Fluorescence-lifetime imaging microscopy with a high-repetition gated camera and a dual-view assembly for real-time measurement

A novel method for real-time imaging of fluorescence lifetimes employing a new framing camera will be introduced. Based on a unique operating principle, this framing camera can be gated with a 480 picosecond shutter. The camera consists of an image converter with a pair of deflection electrodes and an aperture. As the photoelectron image passes through the deflection electrodes, an electric field is applied externally. The photoelectron image is thus deflected, and swept on the aperture. High speed gating can hence be accomplished. We are now constructing a fluorescence lifetime imaging microscope system employing this framing camera whereupon the repetition rate has been increased to 4 MHz. Although application of this method requires multiple acquisitions at different delay times, it enables us for the first time to observe real-time intracellular phenomena.
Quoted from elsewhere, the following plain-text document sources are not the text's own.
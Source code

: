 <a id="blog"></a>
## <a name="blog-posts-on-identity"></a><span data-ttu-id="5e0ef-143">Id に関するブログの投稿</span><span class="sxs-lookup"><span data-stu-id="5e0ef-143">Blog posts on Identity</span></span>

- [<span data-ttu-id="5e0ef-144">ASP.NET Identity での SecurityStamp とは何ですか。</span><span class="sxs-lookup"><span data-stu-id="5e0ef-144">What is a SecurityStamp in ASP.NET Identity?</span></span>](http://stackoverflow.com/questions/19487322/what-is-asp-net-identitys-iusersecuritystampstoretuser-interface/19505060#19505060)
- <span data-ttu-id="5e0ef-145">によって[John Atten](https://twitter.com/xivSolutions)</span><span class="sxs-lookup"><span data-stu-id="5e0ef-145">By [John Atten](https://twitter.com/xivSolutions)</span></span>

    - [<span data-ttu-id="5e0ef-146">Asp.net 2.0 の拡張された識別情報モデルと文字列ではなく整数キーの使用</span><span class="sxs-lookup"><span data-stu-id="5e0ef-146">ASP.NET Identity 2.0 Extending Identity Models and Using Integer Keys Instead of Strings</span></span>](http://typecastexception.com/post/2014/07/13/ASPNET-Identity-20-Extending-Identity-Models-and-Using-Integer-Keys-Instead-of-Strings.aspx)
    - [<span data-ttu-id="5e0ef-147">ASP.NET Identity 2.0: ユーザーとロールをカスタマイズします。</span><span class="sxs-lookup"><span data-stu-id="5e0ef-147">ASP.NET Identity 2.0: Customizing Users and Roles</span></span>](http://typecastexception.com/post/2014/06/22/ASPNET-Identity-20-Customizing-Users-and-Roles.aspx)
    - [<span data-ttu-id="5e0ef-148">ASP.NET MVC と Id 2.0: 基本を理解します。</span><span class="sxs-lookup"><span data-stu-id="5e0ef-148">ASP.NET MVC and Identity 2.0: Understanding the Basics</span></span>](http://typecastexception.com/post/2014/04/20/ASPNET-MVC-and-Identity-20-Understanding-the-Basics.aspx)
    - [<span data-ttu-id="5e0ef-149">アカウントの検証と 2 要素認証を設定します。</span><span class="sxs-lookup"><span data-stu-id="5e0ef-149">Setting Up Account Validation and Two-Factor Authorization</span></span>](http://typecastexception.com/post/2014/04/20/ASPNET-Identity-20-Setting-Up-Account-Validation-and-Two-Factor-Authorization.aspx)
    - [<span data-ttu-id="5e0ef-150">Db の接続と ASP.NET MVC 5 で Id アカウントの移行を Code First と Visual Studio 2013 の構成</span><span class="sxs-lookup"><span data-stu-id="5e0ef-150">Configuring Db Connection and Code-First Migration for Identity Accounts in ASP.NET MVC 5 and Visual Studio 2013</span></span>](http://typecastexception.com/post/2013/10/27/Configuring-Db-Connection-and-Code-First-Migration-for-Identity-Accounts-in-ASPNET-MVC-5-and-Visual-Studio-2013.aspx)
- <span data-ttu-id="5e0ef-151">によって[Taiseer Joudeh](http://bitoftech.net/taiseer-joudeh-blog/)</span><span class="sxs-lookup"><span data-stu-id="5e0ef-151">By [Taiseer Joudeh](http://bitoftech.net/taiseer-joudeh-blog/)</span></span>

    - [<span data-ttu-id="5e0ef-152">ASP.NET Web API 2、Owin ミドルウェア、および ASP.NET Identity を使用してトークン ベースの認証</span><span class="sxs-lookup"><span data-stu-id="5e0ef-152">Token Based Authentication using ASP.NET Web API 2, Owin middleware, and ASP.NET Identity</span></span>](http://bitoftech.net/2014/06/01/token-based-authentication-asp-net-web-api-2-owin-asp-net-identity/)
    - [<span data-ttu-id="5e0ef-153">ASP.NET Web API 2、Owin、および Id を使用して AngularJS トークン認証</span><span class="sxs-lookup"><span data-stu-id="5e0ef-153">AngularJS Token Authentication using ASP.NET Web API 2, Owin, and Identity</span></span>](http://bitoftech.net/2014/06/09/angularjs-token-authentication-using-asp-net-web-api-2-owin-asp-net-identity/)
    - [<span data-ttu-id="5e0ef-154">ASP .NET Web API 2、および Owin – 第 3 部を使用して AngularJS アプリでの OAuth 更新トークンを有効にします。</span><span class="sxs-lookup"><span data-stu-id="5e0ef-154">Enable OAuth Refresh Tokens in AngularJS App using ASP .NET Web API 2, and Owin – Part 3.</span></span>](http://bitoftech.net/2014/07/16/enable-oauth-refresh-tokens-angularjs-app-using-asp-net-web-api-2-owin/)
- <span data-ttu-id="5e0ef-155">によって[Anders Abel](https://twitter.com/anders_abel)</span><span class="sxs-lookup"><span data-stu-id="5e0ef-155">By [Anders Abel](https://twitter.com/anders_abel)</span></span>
This is achieved by combing the system with a dual-view assembly, composed of a pair of beam splitters and mirrors which produce a certain delay, hence enabling us to capture two time-resolved images simultaneously in a single operation of the framing camera. These two images have different delay times, each of which can be set from 300 picoseconds to 2 nanoseconds. The two images are used for the analysis based on the assumption that the decay is single exponential. We will describe an example of application of the system towards the observation of cellular phenomena.